さらに今後大きく成長すると見込むのが金属3Dプリンタである。同社はNEDO(新エネルギー・産業技術総合開発機構)の「次世代型産業用3Dプリンタ等技術開発」のプロジェクトに向けた、技術研究組合次世代3D積層造形技術総合開発機構(TRAFAM)に参加しており、2018年度は5年間の研究における最終年度となる。2019年度からの本格市場展開を前に、同機構で得た技術を生かした3Dプリンタを開発し2018年度に製品化を実現する計画である。

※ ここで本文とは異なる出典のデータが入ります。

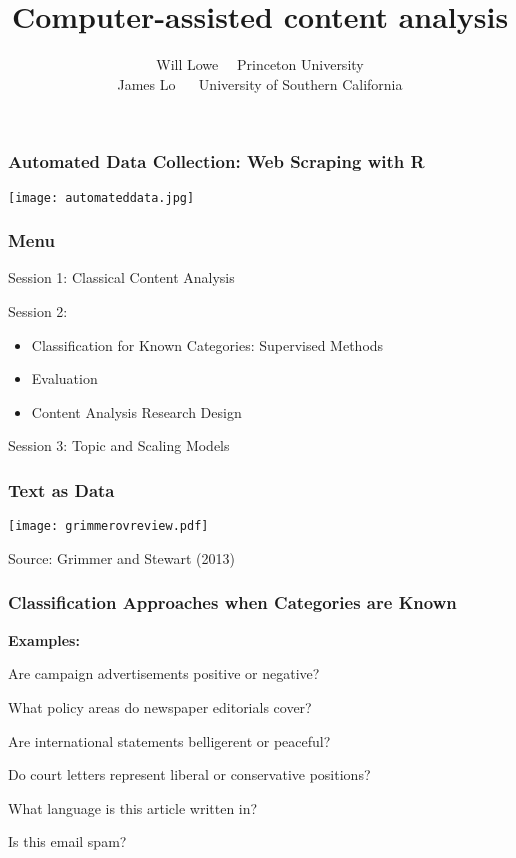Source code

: \documentclass[11pt,compress,professionalfonts]{beamer}
\title{Computer-assisted content analysis}
\author{Will Lowe ~~Princeton University\\James Lo ~~ University of Southern California}
\institute{IQMR 2016 Syracuse}
\newcommand{\ita}{\begin{itemize}}
\newcommand{\itm}{\item[]}
\newcommand{\itz}{\end{itemize}}
\begin{document}
\maketitle


%
%
%
%
%


%


\begin{frame}[t,fragile]\frametitle{Automated Data Collection: Web Scraping with R}


\begin{center}\texttt{[image: automateddata.jpg]}
\end{center}




\end{frame}
\begin{frame}[t,fragile]\frametitle{Menu}

Session 1: Classical Content Analysis

Session 2:
\ita


\itm Classification for Known Categories: Supervised Methods
\itm Evaluation
\itm Content Analysis Research Design
\itz

Session 3: Topic and Scaling Models


\end{frame}
\begin{frame}[t,fragile]\frametitle{Text as Data}

\centerline{\texttt{[image: grimmerovreview.pdf]}}
\centerline{\footnotesize Source: Grimmer and Stewart (2013)}





\end{frame}
\begin{frame}[t,fragile]\frametitle{Classification Approaches when Categories are Known}

{\bf Examples:}

Are campaign advertisements positive or negative?

What  policy areas do newspaper editorials cover?

Are international statements belligerent or peaceful?

Do court letters represent liberal or conservative positions?

What language is this article written in?

Is this email spam?

\end{frame}
\end{document}
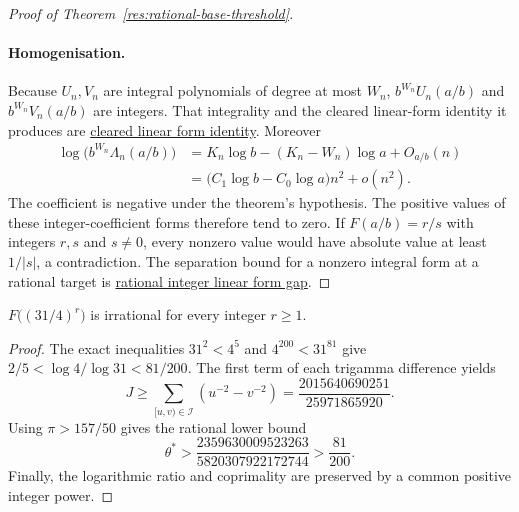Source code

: \documentclass[11pt]{article}
\begin{document}
\begin{proof}[Proof of Theorem~\ref{res:rational-base-threshold}]
\paragraph{Homogenisation.}
Because $U_n,V_n$ are integral polynomials of degree at most $W_n$,
$b^{W_n}U_n(a/b)$ and $b^{W_n}V_n(a/b)$ are integers.
That integrality and the cleared linear-form identity it produces are
\href{https://github.com/wcook04/plectis-erdos/blob/f36a98bf3d3e6f65f1074e3b800e3293d5b8a51a/ErdosProblems/Erdos1049/PaperHomogenisationR7.lean#L61}{cleared linear form identity}.
Moreover
\[
\begin{split}
 \log\bigl(b^{W_n}\Lambda_n(a/b)\bigr)
 &=K_n\log b-(K_n-W_n)\log a+O_{a/b}(n)\\
 &=\bigl(C_1\log b-C_0\log a\bigr)n^2+o(n^2).
\end{split}
\]
The coefficient is negative under the theorem's hypothesis. The positive
values of these integer-coefficient forms therefore tend to zero.
If $F(a/b)=r/s$ with integers $r,s$ and $s\ne0$, every nonzero value
would have absolute value at least $1/|s|$, a contradiction.
The separation bound for a nonzero integral form at a rational target is
\href{https://github.com/wcook04/plectis-erdos/blob/f36a98bf3d3e6f65f1074e3b800e3293d5b8a51a/ErdosProblems/Erdos1049/TwoSelectorRemainderEscape.lean#L128}{rational integer linear form gap}.
\end{proof}

\begin{corollary}\label{res:thirtyone-four}
$F\bigl((31/4)^r\bigr)$ is irrational for every integer $r\ge1$.
\end{corollary}
\begin{proof}
The exact inequalities $31^2<4^5$ and $4^{200}<31^{81}$ give
$2/5<\log4/\log31<81/200$.
The first term of each trigamma difference yields
\[
 J\ge\sum_{[u,v)\in\mathcal I}(u^{-2}-v^{-2})
   =\frac{2015640690251}{25971865920}.
\]
Using $\pi>157/50$ gives the rational lower bound
\[
 \theta^*>\frac{2359630009523263}{5820307922172744}
           >\frac{81}{200}.
\]
Finally, the logarithmic ratio and coprimality are preserved by a common
positive integer power.
\end{proof}
\end{document}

岩崎氏は「当社が取り組んでいる金属3Dプリンタは金属粉末を噴射しレーザーで溶かすDED(Directed Energy Deposition)方式を採用しており、単純な積層だけでなく、肉盛りや異種金属の接合などが実現できることが特徴。将来的に異種金属材料を混ぜ合わせて接合できる傾斜機能材料部品の実現などの可能性もあり、生産技術としてだけでなく材料の革命にもつながると考えており、今後の市場拡大に期待している」と述べている。
グローバル展開の強化
成長のために今後取り組みを強化しなければならないのが、海外展開である。他の工作機械メーカーの売上高における海外比率が50%を超えているのに対し、三菱重工工作機械は現状では海外比率はわずかに30%。国内比率が70%という国内偏重の状況となっている。
岩崎氏は「中国や米国などに販売していないことはないが、現状では国内中心であることは事実だ。中国では現在日系自動車メーカーを中心に販売しているが、欧州系などにどう提案していくかが課題。米州もM&Aを行ったFederal Broach Holdingsが、米国の大手自動車メーカーに導入しており、そのルートを使いたいところだが、現状ではそれほど生かせてはいない状況だ。これらを新たに開拓していく必要がある。2020年度までにこれらの準備を進め、2021年度からは海外での売上高を本格的に拡大する」と海外展開の方向性について述べている。
これらの取り組みを進めることで2030年度には売上高1000億円を目指すとしている。岩崎氏は「将来的な話なので保証するものではないが、やりきれていない領域も数多くあり、成長の余地はある」と述べている。